My [27F] ex-girlfriend's sister [32F] wants to be *better* friends after the breakup. How do I escape?
Hi, Reddit! I think this is a lose-lose situation no matter how you slice it, but I've never known the good people of r/relationships to shy away from giving good advice, so go bananas. Also, I'm gonna try and keep this short and sweet. Also also, I wrote ex-girlfriend, but I really meant to write ex-boyfriend, which will become immediately obvious.
4 years ago, I joined a choir. My director, whom we'll call "Katie," was only a few years older than me. We had a feeling that we might have a ton in common and be undiscovered best friends, but, you know, it's hard to make friends as an adult! Plus she lived an hour away and had a husband and two little kids and stuff. But we always had our eye on each other, if that makes sense!
Last December, I got a text from her saying, "So this is random, but I want to set you up with my brother. He lives in [a state 1,400 miles away] but he's home for the holidays." I was just so flattered that she'd think of me as a good match for her very own brother that I waved away the obvious red flags -- him living 1,400 miles away, for instance -- and thought, "Well, what the hell, it can't be worse than any of the other dud dates I've been on this year."
Well, Reddit, you know exactly what happened. Her brother and I fell hard for one another. We were texting a bit and we couldn't wait to meet on the date we'd set so we met up a day before (I had a ridiculous outfit on), and within an hour of making eye contact we were kissing passionately in the CVS parking lot. We spent every single day of Christmas break together at his sister's cottage. Life was GOOD...until, of course, he went back to the very faraway place where he lives, and will be living for the foreseeable future.

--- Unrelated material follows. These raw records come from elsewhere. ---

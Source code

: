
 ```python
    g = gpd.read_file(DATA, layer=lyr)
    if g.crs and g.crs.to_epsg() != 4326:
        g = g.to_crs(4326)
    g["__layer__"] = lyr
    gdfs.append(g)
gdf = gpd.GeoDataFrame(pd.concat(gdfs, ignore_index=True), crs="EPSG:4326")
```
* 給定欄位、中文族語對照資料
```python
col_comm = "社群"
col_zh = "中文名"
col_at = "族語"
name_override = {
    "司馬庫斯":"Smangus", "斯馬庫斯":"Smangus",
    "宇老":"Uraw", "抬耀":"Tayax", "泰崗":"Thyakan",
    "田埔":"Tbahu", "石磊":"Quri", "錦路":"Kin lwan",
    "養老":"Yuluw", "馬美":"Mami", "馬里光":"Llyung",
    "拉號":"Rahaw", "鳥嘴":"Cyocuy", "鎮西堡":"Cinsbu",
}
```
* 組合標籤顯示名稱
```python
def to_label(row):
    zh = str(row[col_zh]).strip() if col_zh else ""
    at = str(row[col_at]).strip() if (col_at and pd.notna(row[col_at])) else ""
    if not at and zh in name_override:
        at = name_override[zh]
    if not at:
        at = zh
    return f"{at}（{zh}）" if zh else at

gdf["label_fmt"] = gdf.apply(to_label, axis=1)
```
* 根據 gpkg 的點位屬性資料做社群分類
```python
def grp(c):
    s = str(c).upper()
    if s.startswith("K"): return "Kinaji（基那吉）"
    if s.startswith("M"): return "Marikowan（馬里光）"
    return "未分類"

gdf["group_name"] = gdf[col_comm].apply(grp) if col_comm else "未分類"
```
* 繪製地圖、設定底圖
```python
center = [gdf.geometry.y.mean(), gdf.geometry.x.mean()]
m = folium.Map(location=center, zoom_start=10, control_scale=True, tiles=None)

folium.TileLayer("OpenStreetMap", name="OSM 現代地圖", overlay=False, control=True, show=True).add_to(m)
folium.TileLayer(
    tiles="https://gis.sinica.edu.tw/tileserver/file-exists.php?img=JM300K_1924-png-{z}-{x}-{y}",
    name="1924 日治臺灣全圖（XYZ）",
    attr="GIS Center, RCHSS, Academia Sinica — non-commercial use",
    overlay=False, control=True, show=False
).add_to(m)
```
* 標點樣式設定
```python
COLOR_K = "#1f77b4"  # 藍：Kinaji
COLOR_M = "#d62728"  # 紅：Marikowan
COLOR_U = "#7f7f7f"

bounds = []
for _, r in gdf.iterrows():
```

He's an artist, so he had no money for flights. I had money, but the traveling was a huge financial strain and the LDR wasn't giving us what we needed, emotionally, in the interminable weeks between visits, so I broke it off. Our breakup wasn't acrimonious or anything, but, boy, was it sad. I'm still kinda lowkey in love with the dude, but, hey, that's life.
Of course, that left me thinking, "Well, shit, where does that leave me and Katie?" We talked a fair amount and I visited her once over the summer. She immediately said, "We don't need to talk about my brother," and I thought, "Great! Because that is the only way this can work." Later in the summer, she invited me to her daughter's birthday party; I would have been the only non-family attendee--I couldn't go, because I was in Ireland, but I got them souvenirs. So, basically, trying to make the friendship work, still.

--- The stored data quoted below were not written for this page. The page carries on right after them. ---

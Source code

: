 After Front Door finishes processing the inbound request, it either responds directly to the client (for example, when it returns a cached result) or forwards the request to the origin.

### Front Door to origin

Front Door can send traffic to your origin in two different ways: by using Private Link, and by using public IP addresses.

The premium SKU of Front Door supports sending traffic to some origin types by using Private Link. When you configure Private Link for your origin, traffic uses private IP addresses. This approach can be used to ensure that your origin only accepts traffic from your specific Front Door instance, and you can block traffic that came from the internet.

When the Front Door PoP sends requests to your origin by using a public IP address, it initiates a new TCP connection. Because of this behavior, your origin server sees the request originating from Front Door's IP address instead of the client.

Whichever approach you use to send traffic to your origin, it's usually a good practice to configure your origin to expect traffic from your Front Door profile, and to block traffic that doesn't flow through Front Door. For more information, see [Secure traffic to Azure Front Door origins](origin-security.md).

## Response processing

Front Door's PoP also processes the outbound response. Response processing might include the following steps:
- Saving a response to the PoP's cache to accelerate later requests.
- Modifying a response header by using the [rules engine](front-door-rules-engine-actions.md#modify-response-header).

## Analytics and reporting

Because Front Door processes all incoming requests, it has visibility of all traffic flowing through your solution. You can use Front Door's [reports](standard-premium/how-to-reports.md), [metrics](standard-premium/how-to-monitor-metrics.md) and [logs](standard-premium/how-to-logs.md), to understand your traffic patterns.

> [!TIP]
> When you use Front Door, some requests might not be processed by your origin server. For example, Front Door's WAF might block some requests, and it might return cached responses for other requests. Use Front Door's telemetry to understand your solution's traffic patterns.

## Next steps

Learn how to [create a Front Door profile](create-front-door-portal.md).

OK, this is getting long, so I better speed this up. The cataclysmic event that led to me wanting to post this whole spiel was when, a few weeks ago, Katie mentioned she'd be in my neck of the woods (she has a grandma near me) and asked if wanted to come over and catch up. I didn't have a ton of time that day, so I figured I'd drop by, say hi to her and Grandma, have a cuppa, give her the Christmas gifts I had for her family, and then go about my business. I was not prepared for what Katie had in mind. I walked in and said hi to everybody, and, with absolutely no preamble, Katie went on this RANT:
"[Your ex-boyfriend]'s actually not coming for Christmas. We don't know when we'll see him again."
"Oh."
"He actually just broke up with his girlfriend. Urkel Gru."
"Oh?"
"Yeah. It was never gonna last, 'cause it was long-distance, but I'm just super happy it's over because I've never liked any of his girlfriends and you're so superior to all of them and you guys had the craziest chemistry any of us had ever seen, seriously, and I want you guys to end up together."
"Oh."
"I told him all that, too."
"Oh."
"Yeah. And I think, deep down, he knows it. But [your ex-boyfriend] can't be alone. I don't think he's over the trauma of his past marriage and divorce."
"Okay."
"Yeah. And he specifically asked me not to tell you he was dating. I think if it got serious, he'd have wanted you to know."
"Okay?"
"But I don't mean to give you false hope, or anything, just because he's single. I have a hard time letting things go, too, BigSlurps."
"Oh."
It just went on. And on. And on. After about 10 minutes of word vomit (and Katie's grandma looking at her, absolutely flabbergasted), I left. I went and sat in my car. And then I drove home and sat on the couch.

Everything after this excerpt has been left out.